Throughout this prolonged national debate about what to do with our dysfunctional health care system, we here in Florida have heard precious little from or about the state’s dominant private health insurer, Blue Cross Blue Shield of Florida (BCBSF), which covers nearly one out of three insured Floridians.
As this titanic battle appears to be heading towards a congressional climax, it’s all too easy to be swayed by both sides into seeing the Democratic reform effort led by President Obama in overly simplistic terms - good or bad, right or wrong, black or white.
But the painful, confusing realities of how America’s private health insurance system is structured, and who stands to benefit the most from different kinds of changes to that structure - those realities may be more easily understood by looking at what’s happening in the "gray zone", where the Business of health care and the Politics of health care overlap and blur together, where black and white, right and wrong and good and bad can get very hard to tell apart.

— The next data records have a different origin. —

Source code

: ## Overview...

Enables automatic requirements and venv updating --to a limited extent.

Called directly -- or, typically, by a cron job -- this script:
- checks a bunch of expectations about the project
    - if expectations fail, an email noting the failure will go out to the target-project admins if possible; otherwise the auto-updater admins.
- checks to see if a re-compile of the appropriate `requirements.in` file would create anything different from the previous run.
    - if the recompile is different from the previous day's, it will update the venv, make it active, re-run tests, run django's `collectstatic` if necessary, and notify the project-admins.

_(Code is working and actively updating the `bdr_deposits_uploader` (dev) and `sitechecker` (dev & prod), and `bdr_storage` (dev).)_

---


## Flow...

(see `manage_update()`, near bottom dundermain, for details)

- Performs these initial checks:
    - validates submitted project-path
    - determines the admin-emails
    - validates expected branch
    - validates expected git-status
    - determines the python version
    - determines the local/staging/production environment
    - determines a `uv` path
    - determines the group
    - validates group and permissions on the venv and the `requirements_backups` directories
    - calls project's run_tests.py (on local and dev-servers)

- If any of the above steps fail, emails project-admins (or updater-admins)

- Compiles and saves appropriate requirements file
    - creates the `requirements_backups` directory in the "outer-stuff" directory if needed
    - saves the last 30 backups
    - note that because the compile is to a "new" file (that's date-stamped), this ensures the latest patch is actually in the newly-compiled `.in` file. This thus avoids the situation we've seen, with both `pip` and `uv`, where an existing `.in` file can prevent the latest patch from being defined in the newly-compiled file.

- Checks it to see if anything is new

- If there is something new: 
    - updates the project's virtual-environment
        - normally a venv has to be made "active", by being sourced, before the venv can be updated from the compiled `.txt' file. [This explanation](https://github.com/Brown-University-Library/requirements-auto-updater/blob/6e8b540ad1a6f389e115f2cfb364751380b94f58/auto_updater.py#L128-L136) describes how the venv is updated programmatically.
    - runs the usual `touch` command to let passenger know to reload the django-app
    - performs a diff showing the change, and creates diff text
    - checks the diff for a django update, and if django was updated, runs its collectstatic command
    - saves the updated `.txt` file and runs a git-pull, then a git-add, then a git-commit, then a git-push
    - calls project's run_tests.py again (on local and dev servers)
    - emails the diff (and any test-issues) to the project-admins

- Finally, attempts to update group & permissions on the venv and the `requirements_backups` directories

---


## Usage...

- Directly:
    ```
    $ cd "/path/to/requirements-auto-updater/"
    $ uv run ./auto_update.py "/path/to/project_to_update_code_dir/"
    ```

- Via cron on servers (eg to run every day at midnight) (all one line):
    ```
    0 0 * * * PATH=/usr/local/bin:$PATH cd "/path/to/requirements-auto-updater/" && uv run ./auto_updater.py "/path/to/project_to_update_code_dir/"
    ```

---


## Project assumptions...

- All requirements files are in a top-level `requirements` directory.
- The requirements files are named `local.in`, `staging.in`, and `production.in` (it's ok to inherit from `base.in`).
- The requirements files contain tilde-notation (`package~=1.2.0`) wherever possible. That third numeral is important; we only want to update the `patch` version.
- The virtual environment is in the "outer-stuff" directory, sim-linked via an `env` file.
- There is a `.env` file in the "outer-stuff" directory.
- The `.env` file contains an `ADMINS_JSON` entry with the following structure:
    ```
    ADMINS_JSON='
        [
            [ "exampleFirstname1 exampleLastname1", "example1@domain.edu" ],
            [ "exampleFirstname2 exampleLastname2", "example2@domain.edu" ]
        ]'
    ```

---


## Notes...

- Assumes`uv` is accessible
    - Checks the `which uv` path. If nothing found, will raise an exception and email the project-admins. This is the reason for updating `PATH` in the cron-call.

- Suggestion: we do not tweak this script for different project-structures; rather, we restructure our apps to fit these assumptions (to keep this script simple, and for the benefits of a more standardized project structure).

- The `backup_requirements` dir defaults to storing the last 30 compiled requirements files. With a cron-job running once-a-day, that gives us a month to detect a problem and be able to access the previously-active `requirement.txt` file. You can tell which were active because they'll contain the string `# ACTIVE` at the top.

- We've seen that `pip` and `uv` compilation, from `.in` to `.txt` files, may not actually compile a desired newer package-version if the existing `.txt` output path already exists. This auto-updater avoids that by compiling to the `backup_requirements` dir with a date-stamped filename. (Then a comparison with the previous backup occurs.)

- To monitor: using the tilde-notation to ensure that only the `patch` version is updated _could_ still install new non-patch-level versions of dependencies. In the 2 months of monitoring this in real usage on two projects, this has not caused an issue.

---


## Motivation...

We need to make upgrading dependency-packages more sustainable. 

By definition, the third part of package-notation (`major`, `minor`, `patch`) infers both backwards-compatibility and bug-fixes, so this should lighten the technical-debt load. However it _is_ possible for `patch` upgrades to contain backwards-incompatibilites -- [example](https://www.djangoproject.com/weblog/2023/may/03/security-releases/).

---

That is the murky territory where you’ll find Florida’s largest health insurer trying to stay out of the line of fire and come out on top no matter what - doing its charitable works and playing the part of good corporate citizen, while carefully and covertly playing all sides against the middle when it comes to dealing with the entire issue of health reform, and Florida's vast population of uninsured citizens.
Like the deadly follow-up to Schwarzenegger’s ominous "I’ll be back" line in "The Terminator", the private health insurance industry as a whole has been delivering on its threat to protect revenues by raising premiums - preemptively - to make up for any shortfall that might be caused by reform legislation.
Given the fact that final configuration of any legislation - and the likelihood of its passage - remains uncertain, it’s worth asking how companies like Aetna, Humana, United Health and Blue Cross can determine how much to raise rates in order to keep revenues where they want them in a post-reform world.
But of course, there’s no good answer to that question. Following the public relations firestorm California’s Anthem Blue Cross created recently with its thirty-nine percent rate hike, BCBSF showed its political prowess by requesting far more "modest" increases of over eleven percent for individuals and fourteen-plus- percent for many small businesses.
Note that while Anthem Blue Cross is a for-profit health company owned by rabidly anti-reform industry mammoth, Wellpoint, BCBSF is an independent, not forprofit mutual insurance company - which means it’s owned by policyholders, as opposed to shareholders, and so is expected to take a more...constructive role, shall we say, in the health reform debate.
But for so many struggling families and small businesses already teetering at the precipice, a double-digit rate increase can be enough to shove them right over the cliff and into Florida’s teeming pool of nearly 4-million uninsured men, women and children - well more than one in five of our state’s citizens.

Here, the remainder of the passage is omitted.